Study and graduation in Czechia will give Ukrainians chance to help rebuild their country, says Director.

With support from The Kellner Family Foundation, Charles University is opening free one-year courses for Ukrainian high school graduates who want to study at higher education institutions in the Czech Republic. “We see this as helping Ukraine in the medium-term, as study obviously takes some time to complete. Its benefit, though, is that young people can get a foothold and find the peaceful conditions so necessary for their studies,” says Dana Hůlková Nývltová, Director of Charles University’s Institute for Language and Preparatory Studies.

What study areas are you preparing for students?

We are getting a range of study areas ready, aligned to technology, economics, humanities, arts and science.
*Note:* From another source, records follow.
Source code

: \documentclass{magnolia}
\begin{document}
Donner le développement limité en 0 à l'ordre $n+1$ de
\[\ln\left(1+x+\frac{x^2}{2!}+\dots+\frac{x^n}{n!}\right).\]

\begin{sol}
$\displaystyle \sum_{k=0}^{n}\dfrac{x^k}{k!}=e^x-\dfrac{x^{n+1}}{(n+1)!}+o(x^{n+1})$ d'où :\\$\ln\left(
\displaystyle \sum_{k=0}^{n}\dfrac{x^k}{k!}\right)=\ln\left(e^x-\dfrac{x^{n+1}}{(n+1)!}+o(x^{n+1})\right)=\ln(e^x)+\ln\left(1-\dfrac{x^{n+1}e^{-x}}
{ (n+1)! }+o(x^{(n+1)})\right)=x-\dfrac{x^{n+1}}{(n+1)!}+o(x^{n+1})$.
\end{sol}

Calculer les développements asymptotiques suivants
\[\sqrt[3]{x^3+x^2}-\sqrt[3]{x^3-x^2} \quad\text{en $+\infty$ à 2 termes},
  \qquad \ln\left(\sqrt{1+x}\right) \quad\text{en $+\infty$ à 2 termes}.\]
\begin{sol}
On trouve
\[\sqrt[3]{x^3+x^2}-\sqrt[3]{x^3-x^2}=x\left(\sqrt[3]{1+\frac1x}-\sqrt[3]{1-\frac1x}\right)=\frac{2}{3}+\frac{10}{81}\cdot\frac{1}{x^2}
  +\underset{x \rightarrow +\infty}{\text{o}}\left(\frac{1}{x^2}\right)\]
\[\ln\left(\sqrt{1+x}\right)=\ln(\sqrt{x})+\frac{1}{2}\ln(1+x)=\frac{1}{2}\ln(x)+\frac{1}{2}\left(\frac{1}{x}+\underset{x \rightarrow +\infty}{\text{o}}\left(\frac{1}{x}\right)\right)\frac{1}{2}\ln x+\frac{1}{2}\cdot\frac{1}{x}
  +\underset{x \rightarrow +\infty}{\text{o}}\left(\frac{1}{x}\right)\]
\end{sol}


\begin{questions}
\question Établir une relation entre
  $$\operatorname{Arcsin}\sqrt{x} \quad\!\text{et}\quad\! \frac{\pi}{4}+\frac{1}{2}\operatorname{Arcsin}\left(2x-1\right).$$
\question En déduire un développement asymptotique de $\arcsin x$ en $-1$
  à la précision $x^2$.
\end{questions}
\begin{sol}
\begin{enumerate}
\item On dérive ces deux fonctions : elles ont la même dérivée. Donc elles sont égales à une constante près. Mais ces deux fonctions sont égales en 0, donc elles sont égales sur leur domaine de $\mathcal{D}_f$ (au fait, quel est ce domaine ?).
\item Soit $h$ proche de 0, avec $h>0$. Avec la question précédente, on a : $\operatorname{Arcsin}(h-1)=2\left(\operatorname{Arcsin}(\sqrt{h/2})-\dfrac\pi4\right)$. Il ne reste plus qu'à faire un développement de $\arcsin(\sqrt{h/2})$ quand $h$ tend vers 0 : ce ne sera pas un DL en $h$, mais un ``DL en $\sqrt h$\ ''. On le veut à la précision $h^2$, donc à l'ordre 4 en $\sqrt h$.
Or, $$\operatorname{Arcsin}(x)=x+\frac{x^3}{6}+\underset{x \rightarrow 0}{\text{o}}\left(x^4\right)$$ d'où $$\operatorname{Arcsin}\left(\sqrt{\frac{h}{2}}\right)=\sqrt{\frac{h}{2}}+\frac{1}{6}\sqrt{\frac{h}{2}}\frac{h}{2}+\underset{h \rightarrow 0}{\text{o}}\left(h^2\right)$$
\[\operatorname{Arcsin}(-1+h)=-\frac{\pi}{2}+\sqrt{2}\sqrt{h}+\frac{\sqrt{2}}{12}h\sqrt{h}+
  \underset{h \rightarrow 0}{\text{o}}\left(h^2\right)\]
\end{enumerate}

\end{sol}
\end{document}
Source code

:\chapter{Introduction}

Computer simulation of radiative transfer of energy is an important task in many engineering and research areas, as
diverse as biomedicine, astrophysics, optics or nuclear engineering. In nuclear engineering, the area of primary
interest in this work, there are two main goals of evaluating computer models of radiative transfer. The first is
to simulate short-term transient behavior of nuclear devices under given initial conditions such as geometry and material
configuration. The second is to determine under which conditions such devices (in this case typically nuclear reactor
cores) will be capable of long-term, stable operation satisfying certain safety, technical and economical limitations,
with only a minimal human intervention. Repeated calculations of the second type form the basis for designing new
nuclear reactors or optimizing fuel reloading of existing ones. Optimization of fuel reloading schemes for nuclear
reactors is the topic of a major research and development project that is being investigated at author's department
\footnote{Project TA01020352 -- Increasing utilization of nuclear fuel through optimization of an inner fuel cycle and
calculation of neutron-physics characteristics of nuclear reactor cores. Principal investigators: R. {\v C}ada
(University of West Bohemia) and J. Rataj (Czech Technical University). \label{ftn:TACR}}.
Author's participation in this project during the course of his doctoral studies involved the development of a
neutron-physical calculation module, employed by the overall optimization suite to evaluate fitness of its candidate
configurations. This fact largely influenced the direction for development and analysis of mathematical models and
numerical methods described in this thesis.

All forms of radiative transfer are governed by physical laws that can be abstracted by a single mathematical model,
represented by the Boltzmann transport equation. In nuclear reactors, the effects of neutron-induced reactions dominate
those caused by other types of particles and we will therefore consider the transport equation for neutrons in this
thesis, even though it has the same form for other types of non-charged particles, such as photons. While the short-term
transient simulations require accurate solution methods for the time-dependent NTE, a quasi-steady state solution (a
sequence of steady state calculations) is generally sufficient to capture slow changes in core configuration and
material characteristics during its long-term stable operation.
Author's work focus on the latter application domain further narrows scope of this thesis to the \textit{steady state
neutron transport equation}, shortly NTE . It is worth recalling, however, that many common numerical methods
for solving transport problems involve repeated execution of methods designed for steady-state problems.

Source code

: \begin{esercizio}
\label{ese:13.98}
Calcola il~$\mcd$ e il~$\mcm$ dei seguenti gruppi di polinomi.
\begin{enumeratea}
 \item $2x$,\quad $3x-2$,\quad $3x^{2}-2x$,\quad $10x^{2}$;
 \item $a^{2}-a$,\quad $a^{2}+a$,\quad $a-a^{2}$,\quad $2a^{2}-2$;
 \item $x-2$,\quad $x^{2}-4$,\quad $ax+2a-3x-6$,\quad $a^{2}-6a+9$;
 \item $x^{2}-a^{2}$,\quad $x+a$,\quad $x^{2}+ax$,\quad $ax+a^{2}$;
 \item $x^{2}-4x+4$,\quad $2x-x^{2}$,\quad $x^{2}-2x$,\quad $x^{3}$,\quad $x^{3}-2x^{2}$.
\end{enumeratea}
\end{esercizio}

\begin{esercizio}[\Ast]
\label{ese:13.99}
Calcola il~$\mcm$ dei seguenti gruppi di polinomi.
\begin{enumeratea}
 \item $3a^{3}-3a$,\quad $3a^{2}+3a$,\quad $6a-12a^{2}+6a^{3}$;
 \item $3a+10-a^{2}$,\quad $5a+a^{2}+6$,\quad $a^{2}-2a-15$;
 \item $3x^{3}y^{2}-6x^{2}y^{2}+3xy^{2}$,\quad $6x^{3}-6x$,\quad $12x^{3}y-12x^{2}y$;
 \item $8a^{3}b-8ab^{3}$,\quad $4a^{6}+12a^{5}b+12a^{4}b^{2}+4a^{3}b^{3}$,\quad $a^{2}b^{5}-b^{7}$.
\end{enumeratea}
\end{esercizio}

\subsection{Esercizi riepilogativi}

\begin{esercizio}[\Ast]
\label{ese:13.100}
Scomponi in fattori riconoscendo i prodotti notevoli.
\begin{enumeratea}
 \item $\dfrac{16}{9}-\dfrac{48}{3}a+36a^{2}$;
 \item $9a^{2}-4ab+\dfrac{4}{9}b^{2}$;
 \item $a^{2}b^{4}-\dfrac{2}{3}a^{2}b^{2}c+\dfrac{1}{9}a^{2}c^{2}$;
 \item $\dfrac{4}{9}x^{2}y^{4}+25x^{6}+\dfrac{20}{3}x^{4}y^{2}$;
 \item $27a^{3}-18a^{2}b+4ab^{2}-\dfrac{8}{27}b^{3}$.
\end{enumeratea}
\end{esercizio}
These courses will be held at two locations – Poděbrady for technology and economics, and Prague for the remainder. Our model depends on both locations being near each other so that many activities can be shared.

The programme starts in September – how will it progress over the academic year?

Our programme forms a system of courses. It starts with an acclimatisation course, a primer if you like, on language and culture. This is followed by a course in general Czech language and then a course in technical Czech focused on different fields of study. The choice of technical subjects will depend on the type of school the students apply to and the entry exams they sit. If a student wants to study economics, they will take maths and English lessons, and students who want to study technology will take maths in addition to physics and informatics or descriptive geometry.

Is it all about proficiency in Czech in each specialised field?

It boils down to teaching specialised subjects in Czech, and everything hinges on the knowledge students already have when they come in. The best-case scenario is when they are already educated in a certain field and only need to learn the Czech language side of it. But of course, it varies – sometimes students need to acquire additional technical knowledge in their field. The objective then is to equalise their knowledge in the field and afterwards teach them technical Czech. In practice, it means students who apply for courses in technological fields will not be asked to study, for example, economics texts in Czech.

More than 600 students from around the world study under this type of programme every year. What is your experience of the success rate of Ukrainians admitted to Czech universities?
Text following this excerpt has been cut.